Search the entries below for "舌头僵直", and copy each line where it appears.

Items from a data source
- - -

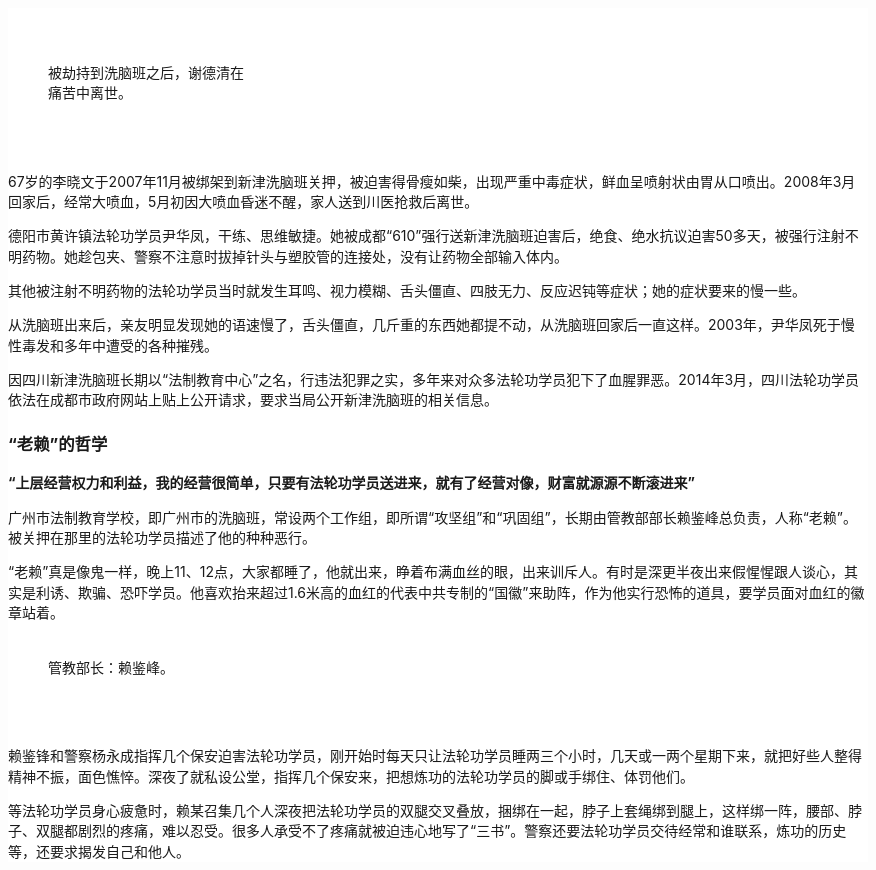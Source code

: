  </figure><br/>
 <figure aria-describedby="caption-attachment-11530451" class="wp-caption aligncenter" id="attachment_11530451" style="width: 198px">
  <ok href="https://i.epochtimes.com/assets/uploads/2019/09/2019-9-3-123915-75-ss.jpg" target="_blank">
   <img alt="" class="wp-image-11530451" src="https://i.epochtimes.com/assets/uploads/2019/09/2019-9-3-123915-75-ss.jpg"/>
  </ok>
  <br/><figcaption class="wp-caption-text" id="caption-attachment-11530451">
   被劫持到洗脑班之后，谢德清在痛苦中离世。
  </figcaption><br/>
 </figure><br/>
 <p>
  67岁的李晓文于2007年11月被绑架到新津洗脑班关押，被迫害得骨瘦如柴，出现严重中毒症状，鲜血呈喷射状由胃从口喷出。2008年3月回家后，经常大喷血，5月初因大喷血昏迷不醒，家人送到川医抢救后离世。
 </p>
 <p>
  德阳市黄许镇法轮功学员尹华凤，干练、思维敏捷。她被成都“610”强行送新津洗脑班迫害后，绝食、绝水抗议迫害50多天，被强行注射不明药物。她趁包夹、警察不注意时拔掉针头与塑胶管的连接处，没有让药物全部输入体内。
 </p>
 <p>
  其他被注射不明药物的法轮功学员当时就发生耳鸣、视力模糊、舌头僵直、四肢无力、反应迟钝等症状；她的症状要来的慢一些。
 </p>
 <p>
  从洗脑班出来后，亲友明显发现她的语速慢了，舌头僵直，几斤重的东西她都提不动，从洗脑班回家后一直这样。2003年，尹华凤死于慢性毒发和多年中遭受的各种摧残。
 </p>
 <p>
  因四川新津洗脑班长期以“法制教育中心”之名，行违法犯罪之实，多年来对众多法轮功学员犯下了血腥罪恶。2014年3月，四川法轮功学员依法在成都市政府网站上贴上公开请求，要求当局公开新津洗脑班的相关信息。
 </p>
 <h3>
  <b>
   “老赖”的哲学
  </b>
 </h3>
 <p>
  <b>
   “上层经营权力和利益，我的经营很简单，只要有法轮功学员送进来，就有了经营对像，财富就源源不断滚进来”
  </b>
 </p>
 <p>
  广州市法制教育学校，即广州市的洗脑班，常设两个工作组，即所谓“攻坚组”和“巩固组”，长期由管教部部长赖鉴峰总负责，人称“老赖”。被关押在那里的法轮功学员描述了他的种种恶行。
 </p>
 <p>
  “老赖”真是像鬼一样，晚上11、12点，大家都睡了，他就出来，睁着布满血丝的眼，出来训斥人。有时是深更半夜出来假惺惺跟人谈心，其实是利诱、欺骗、恐吓学员。他喜欢抬来超过1.6米高的血红的代表中共专制的“国徽”来助阵，作为他实行恐怖的道具，要学员面对血红的徽章站着。
 </p>
 <figure aria-describedby="caption-attachment-11530452" class="wp-caption aligncenter" id="attachment_11530452" style="width: 166px">
  <ok href="https://i.epochtimes.com/assets/uploads/2019/09/2019-9-3-123915-76-ss.jpg" target="_blank">
   <img alt="" class="size-full wp-image-11530452" src="https://i.epochtimes.com/assets/uploads/2019/09/2019-9-3-123915-76-ss.jpg"/>
  </ok>
  <br/><figcaption class="wp-caption-text" id="caption-attachment-11530452">
   管教部长：赖鉴峰。
  </figcaption><br/>
 </figure><br/>
 <p>
  赖鉴锋和警察杨永成指挥几个保安迫害法轮功学员，刚开始时每天只让法轮功学员睡两三个小时，几天或一两个星期下来，就把好些人整得精神不振，面色憔悴。深夜了就私设公堂，指挥几个保安来，把想炼功的法轮功学员的脚或手绑住、体罚他们。
 </p>
 <p>
  等法轮功学员身心疲惫时，赖某召集几个人深夜把法轮功学员的双腿交叉叠放，捆绑在一起，脖子上套绳绑到腿上，这样绑一阵，腰部、脖子、双腿都剧烈的疼痛，难以忍受。很多人承受不了疼痛就被迫违心地写了“三书”。警察还要法轮功学员交待经常和谁联系，炼功的历史等，还要求揭发自己和他人。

- - -

* [Output for this task]
  其他被注射不明药物的法轮功学员当时就发生耳鸣、视力模糊、舌头僵直、四肢无力、反应迟钝等症状；她的症状要来的慢一些。
  从洗脑班出来后，亲友明显发现她的语速慢了，舌头僵直，几斤重的东西她都提不动，从洗脑班回家后一直这样。2003年，尹华凤死于慢性毒发和多年中遭受的各种摧残。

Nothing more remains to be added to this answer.